Git development
 help / color / mirror / Atom feed
From: "Derrick Stolee via GitGitGadget" <gitgitgadget@gmail.com>
To: git@vger.kernel.org
Cc: christian.couder@gmail.com, gitster@pobox.com,
	johannes.schindelin@gmx.de, johncai86@gmail.com,
	karthik.188@gmail.com, kristofferhaugsbakk@fastmail.com,
	me@ttaylorr.com, newren@gmail.com, peff@peff.net, ps@pks.im,
	Taylor Blau <me@ttaylorr.com>, Derrick Stolee <stolee@gmail.com>,
	Derrick Stolee <stolee@gmail.com>
Subject: [PATCH v4 03/13] t/perf: add pack-objects filter and path-walk benchmark
Date: Wed, 13 May 2026 21:18:45 +0000	[thread overview]
Message-ID: <fb8a0f9c43d4e41712839a93c4db6a294a7b5285.1778707135.git.gitgitgadget@gmail.com> (raw)
In-Reply-To: <pull.2101.v4.git.1778707135.gitgitgadget@gmail.com>

From: Derrick Stolee <stolee@gmail.com>

Add p5315-pack-objects-filter.sh to measure the performance of
'git pack-objects --revs --all' under different filter and traversal
combinations:

 * no filter (baseline)
 * --filter=blob:none (blobless)
 * --filter=sparse:oid=<oid> (cone-mode sparse)

Each filter scenario is tested both with and without --path-walk,
producing paired measurements that show the impact of the path-walk
traversal for each filter type as we integrate the --path-walk feature
with different --filter options.
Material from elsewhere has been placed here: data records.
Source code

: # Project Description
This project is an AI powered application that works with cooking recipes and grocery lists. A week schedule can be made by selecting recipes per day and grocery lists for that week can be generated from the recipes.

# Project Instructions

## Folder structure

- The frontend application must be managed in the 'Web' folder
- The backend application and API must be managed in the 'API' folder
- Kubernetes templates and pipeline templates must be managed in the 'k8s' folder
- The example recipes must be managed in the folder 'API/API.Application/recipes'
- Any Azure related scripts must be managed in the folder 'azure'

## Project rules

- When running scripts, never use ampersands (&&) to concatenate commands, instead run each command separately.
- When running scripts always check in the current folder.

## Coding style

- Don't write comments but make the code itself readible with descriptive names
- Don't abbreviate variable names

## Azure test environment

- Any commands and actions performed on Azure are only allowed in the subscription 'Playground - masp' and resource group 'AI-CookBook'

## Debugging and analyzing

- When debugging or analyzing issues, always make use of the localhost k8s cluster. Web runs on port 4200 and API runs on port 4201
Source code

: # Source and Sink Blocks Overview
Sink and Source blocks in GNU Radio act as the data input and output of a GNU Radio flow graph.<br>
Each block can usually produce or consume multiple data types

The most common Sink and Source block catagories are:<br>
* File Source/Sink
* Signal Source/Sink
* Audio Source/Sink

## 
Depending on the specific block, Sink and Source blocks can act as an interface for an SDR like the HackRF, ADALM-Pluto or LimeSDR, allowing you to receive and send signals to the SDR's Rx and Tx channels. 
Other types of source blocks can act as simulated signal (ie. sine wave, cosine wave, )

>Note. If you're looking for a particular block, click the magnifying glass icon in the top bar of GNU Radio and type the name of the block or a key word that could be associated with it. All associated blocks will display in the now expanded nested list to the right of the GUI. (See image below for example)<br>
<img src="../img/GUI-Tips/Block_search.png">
It currently has no integration so
falls back to the standard revision walk. Thus, there are no significant
differences in the current results other than a full repack (and even
then, the --path-walk feature is not incredibly different for the
default Git repository):

Test                                             HEAD
-----------------------------------------------------
5315.2: repack (no filter)                      27.91
5315.3: repack size (no filter)                250.7M
5315.4: repack (no filter, --path-walk)         34.92
5315.5: repack size (no filter, --path-walk)   220.0M
5315.6: repack (blob:none)                      13.63
5315.7: repack size (blob:none)                137.6M
5315.8: repack (blob:none, --path-walk)         13.48
5315.9: repack size (blob:none, --path-walk)   137.7M
5315.10: repack (sparse:oid)                    72.67
5315.11: repack size (sparse:oid)              187.4M
5315.12: repack (sparse:oid, --path-walk)       72.47
5315.13: repack size (sparse:oid, --path-walk) 187.4M

The sparse filter definition is built automatically by sampling
depth-2 directories from the test repository, making the test work
on any repo passed via GIT_PERF_LARGE_REPO. For repos that lack
depth-2 directories, a single top-level directory is used; for flat
repos, the sparse tests are skipped via prerequisite.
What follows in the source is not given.